CIS pursues its objectives through a range of activities:
- Daily expert news summaries and analysis regarding events in Israel and the region through online publications written in Arabic
- Analysts, journalists and politicians from the region visit Jordan to share their insights with their Jordanian counterparts
- Academic seminars between the two countries
- Translation of important books and articles from Hebrew into Arabic
- Holding regional conferences about Israeli affairs in the Middle East
- Connecting Arab scholars who work in the field of Israel studies
- Hebrew language workshops in Arab nations
- Establishing a YouTube channel "Ask Me," where Arabs ask questions about Israel and Israelis answer them
- Dialogue with Jordanian opinion formers and the media on issues of importance to the Jordan-Israel relationship
- Strategy analysis and recommendations to the Jordanian government — both to shape foreign policy vis-à-vis Israel, and to widen Jordan's involvement in a binding rapprochement between Israel and the Palestinian Authority
- Conducting surveys in Jordan and the greater Arab world about Israel

==Collaboration with other institutions==
In order to foster genuine and mutually beneficial cooperation, CIS Jordan collaborates with institutions such as the Institute for National Security Studies (Israel), the Moshe Dayan Center, the Western Galilee College, and the Israeli Institute for Regional Foreign Policy also known as Mitvim, the Bar-Ilan University, the American Jewish Committee, and the University of Jordan.

==In the news==
The Times of Israel wrote that the Center for Israel Studies in Jordan "seeks to combat media misinformation surrounding the Jewish state and the Israeli-Palestinian conflict by presenting an alternative, neutrality-driven view of Israel in Arabic for Jordan's decision makers, journalists and wider public."

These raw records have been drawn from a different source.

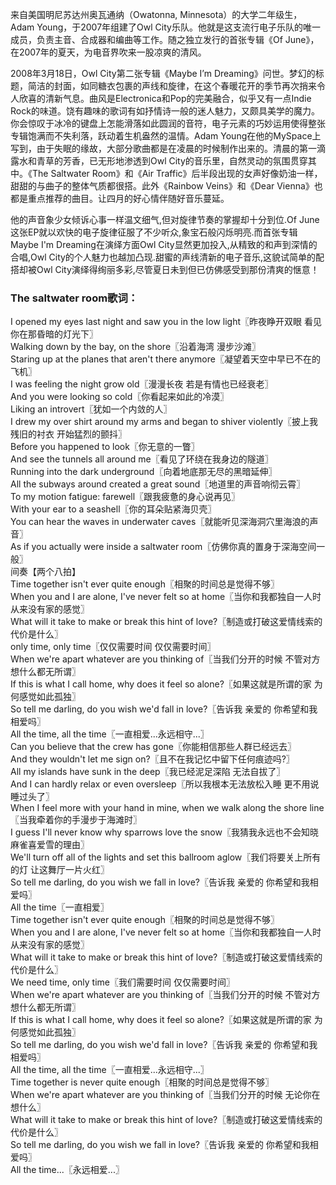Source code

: 

来自美国明尼苏达州奥瓦通纳（Owatonna, Minnesota）的大学二年级生，Adam Young，于2007年组建了Owl
City乐队。他就是这支流行电子乐队的唯一成员，负责主音、合成器和编曲等工作。随之独立发行的首张专辑《Of
June》，在2007年的夏天，为电音界吹来一股凉爽的清风。

2008年3月18日，Owl City第二张专辑《Maybe I’m
Dreaming》问世。梦幻的标题，简洁的封面，如同糖衣包裹的声线和旋律，在这个春暖花开的季节再次捎来令人欣喜的清新气息。曲风是Electronica和Pop的完美融合，似乎又有一点Indie
Rock的味道。饶有趣味的歌词有如抒情诗一般的迷人魅力，又颇具美学的魔力。你会惊叹于冰冷的键盘上怎能滑落如此圆润的音符，电子元素的巧妙运用使得整张专辑饱满而不失利落，跃动着生机盎然的温情。Adam
Young在他的MySpace上写到，由于失眠的缘故，大部分歌曲都是在凌晨的时候制作出来的。清晨的第一滴露水和青草的芳香，已无形地渗透到Owl
City的音乐里，自然灵动的氛围贯穿其中。《The Saltwater Room》和《Air
Traffic》后半段出现的女声好像奶油一样，甜甜的与曲子的整体气质都很搭。此外《Rainbow Veins》和《Dear
Vienna》也都是重点推荐的曲目。让四月的好心情伴随好音乐蔓延。

他的声音象少女倾诉心事一样温文细气,但对旋律节奏的掌握却十分到位.Of
June这张EP就以欢快的电子旋律征服了不少听众,象宝石般闪烁明亮.而首张专辑Maybe I'm Dreaming在演绎方面Owl
City显然更加投入,从精致的和声到深情的合唱,Owl City的个人魅力也越加凸现.甜蜜的声线清新的电子音乐,这貌试简单的配搭却被Owl
City演绎得绚丽多彩,尽管夏日未到但已仿佛感受到那份清爽的惬意！

### The saltwater room歌词：

I opened my eyes last night and saw you in the low light〖昨夜睁开双眼 看见你在那昏暗的灯光下〗  
Walking down by the bay, on the shore〖沿着海湾 漫步沙滩〗  
Staring up at the planes that aren't there anymore〖凝望着天空中早已不在的飞机〗  
I was feeling the night grow old〖漫漫长夜 若是有情也已经衰老〗  
And you were looking so cold〖你看起来如此的冷漠〗  
Liking an introvert〖犹如一个内敛的人〗  
I drew my over shirt around my arms and began to shiver violently〖披上我残旧的衬衣
开始猛烈的颤抖〗  
Before you happened to look〖你无意的一瞥〗  
And see the tunnels all around me〖看见了环绕在我身边的隧道〗  
Running into the dark underground〖向着地底那无尽的黑暗延伸〗  
All the subways around created a great sound〖地道里的声音响彻云霄〗  
To my motion fatigue: farewell〖跟我疲惫的身心说再见〗  
With your ear to a seashell〖你的耳朵贴紧海贝壳〗  
You can hear the waves in underwater caves〖就能听见深海洞穴里海浪的声音〗  
As if you actually were inside a saltwater room〖仿佛你真的置身于深海空间一般〗  
间奏【两个八拍】  
Time together isn't ever quite enough〖相聚的时间总是觉得不够〗  
When you and I are alone, I've never felt so at home〖当你和我都独自一人时 从来没有家的感觉〗  
What will it take to make or break this hint of love?〖制造或打破这爱情线索的代价是什么〗  
only time, only time〖仅仅需要时间 仅仅需要时间〗  
When we're apart whatever are you thinking of〖当我们分开的时候 不管对方想什么都无所谓〗  
If this is what I call home, why does it feel so alone?〖如果这就是所谓的家 为何感觉如此孤独〗  
So tell me darling, do you wish we'd fall in love?〖告诉我 亲爱的 你希望和我相爱吗〗  
All the time, all the time〖一直相爱...永远相守...〗  
Can you believe that the crew has gone〖你能相信那些人群已经远去〗  
And they wouldn't let me sign on?〖且不在我记忆中留下任何痕迹吗?〗  
All my islands have sunk in the deep〖我已经泥足深陷 无法自拔了〗  
And I can hardly relax or even oversleep〖所以我根本无法放松入睡 更不用说睡过头了〗  
When I feel more with your hand in mine, when we walk along the shore line
〖当我牵着你的手漫步于海滩时〗  
I guess I'll never know why sparrows love the snow〖我猜我永远也不会知晓麻雀喜爱雪的理由〗  
We'll turn off all of the lights and set this ballroom aglow〖我们将要关上所有的灯
让这舞厅一片火红〗  
So tell me darling, do you wish we fall in love?〖告诉我 亲爱的 你希望和我相爱吗〗  
All the time〖一直相爱〗  
Time together isn't ever quite enough〖相聚的时间总是觉得不够〗  
When you and I are alone, I've never felt so at home〖当你和我都独自一人时 从来没有家的感觉〗  
What will it take to make or break this hint of love?〖制造或打破这爱情线索的代价是什么〗  
We need time, only time〖我们需要时间 仅仅需要时间〗  
When we're apart whatever are you thinking of〖当我们分开的时候 不管对方想什么都无所谓〗  
If this is what I call home, why does it feel so alone?〖如果这就是所谓的家 为何感觉如此孤独〗  
So tell me darling, do you wish we'd fall in love?〖告诉我 亲爱的 你希望和我相爱吗〗  
All the time, all the time〖一直相爱...永远相守...〗  
Time together is never quite enough〖相聚的时间总是觉得不够〗  
When we're apart whatever are you thinking of〖当我们分开的时候 无论你在想什么〗  
What will it take to make or break this hint of love?〖制造或打破这爱情线索的代价是什么〗  
So tell me darling, do you wish we fall in love?〖告诉我 亲爱的 你希望和我相爱吗〗  
All the time...〖永远相爱...〗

Haaretz in an interview with former Israeli ambassador to Jordan, Oded Eran said, "I really admire their courage because it is not easy in an Arab country to speak objectively about Israel."

In an interview with The Jerusalem Post, Dr Swalha is quoted saying that "during the Arab Spring Arabs focused on domestic issues and that in the past, Arabs hung all their problems on Israel, but now they discovered it is not the main issue."

Avi Lewis in an interview with Mosaic Magazine, said that "Dr. Abdullah Swalha wants to see an informed Arab public equipped with the tools to relate, deal, and negotiate with Israel, by presenting the country as an imperfect democracy and model of tolerance, albeit with inequalities between Arab and Jewish citizens and an occupying power still controlling the lives of millions of Palestinians in the West Bank—a far cry from the "Zionist entity" trope widely used for decades in the Arab world as a blanket description for the Jewish state."

Assabeel, an Arabic weekly newspaper in Amman, Jordan, wrote that "Abdullah Swalha does not seek to beautify the image of Israel in the Arab world." Here, Sawalha discusses his meeting with former Israeli president Shimon Peres in the city of Petra and states that, the CIS “believes a lot of important information about the Israeli society is absent from the Arab governments and their citizens. ... There is a difference", he added, "between talking about Israel as an occupying power and to talk about its political system."

CIS Jordan was further discussed in both The New York Times and The Washington Post newspapers, but due to it being an Associated Press story, their contract only allowed them to have access to stories for a short amount of time.